Un campamento africano a espaldas de la desaladora
Mientras los marroquíes buscan cómo pasar desapercibidos en pequeños grupos, más de 120 de subsaharianos procedentes sobre todo de Guinea, Malí y Costa de Marfil, pero también de Congo, Camerún y Liberia, se han instalado en los alrededores de la desaladora de la ciudad. La mayoría lleva años en ruta desde sus países y esperaban hacía meses su oportunidad de saltar la valla. El lunes, en mitad del descontrol de entradas, lo lograron. Chris Makon, un camerunés de 19 años, hace de traductor con sus compatriotas. Huyeron en 2019 de la espiral de violencia que asola su país. “Si no eres separatista te matan. Si eres francófono te matan. Es así de simple, por eso nos marchamos”, cuenta Makon para explicar el conflicto que mantienen rebeldes separatistas anglófonos contra el Gobierno francófono y que, según Acnur, ha obligado a desplazarse a más de 700.000 personas desde 2016.

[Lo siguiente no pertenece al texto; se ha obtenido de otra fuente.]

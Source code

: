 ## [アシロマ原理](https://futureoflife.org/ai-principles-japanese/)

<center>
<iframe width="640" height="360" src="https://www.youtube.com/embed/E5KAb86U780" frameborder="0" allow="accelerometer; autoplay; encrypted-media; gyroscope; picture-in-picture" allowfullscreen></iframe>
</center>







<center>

La mayoría de los que malviven en esa especie de descampado quieren pedir protección internacional, pero una semana después siguen sin lograrlo. Les falta información, la oficina de asilo cerró durante el fin de semana y tienen miedo de acercarse a la frontera para preguntar qué hacer por miedo a su expulsión. Les ayudan organizaciones sobre el terreno como No Name Kitchen o Elin, que intentan hacer de puente con las autoridades para que se les reseñe de una vez, pero la policía, volcada en expulsar a todo el que llegó, no ha dado abasto.
Una vez identificados podrían entrar en el centro de estancia temporal (CETI), un espacio de más de 500 plazas que depende de la Secretaría de Estado de Migraciones, pero el acceso no es tan inmediato. Antes de la pandemia, el CETI acogía a cualquier inmigrante que entrase de forma irregular en la ciudad, pero la emergencia sanitaria redujo sus plazas y restringió los criterios de admisión. En esta crisis, la prioridad ha sido acoger a los más vulnerables, señalan fuentes de Migraciones.
En los últimos días el centro ha ido aceptando un goteo de entradas hasta alojar a casi un centenar de personas, entre ellas madres con bebés y un grupo de casi una veintena de refugiados yemeníes. “La entrada al centro está limitada para garantizar la realización de cuarentenas, un procedimiento que en circunstancias normales es competencia de la ciudad autónoma”, explican fuentes de Migraciones. El resto, mientras tanto, aguarda en la calle.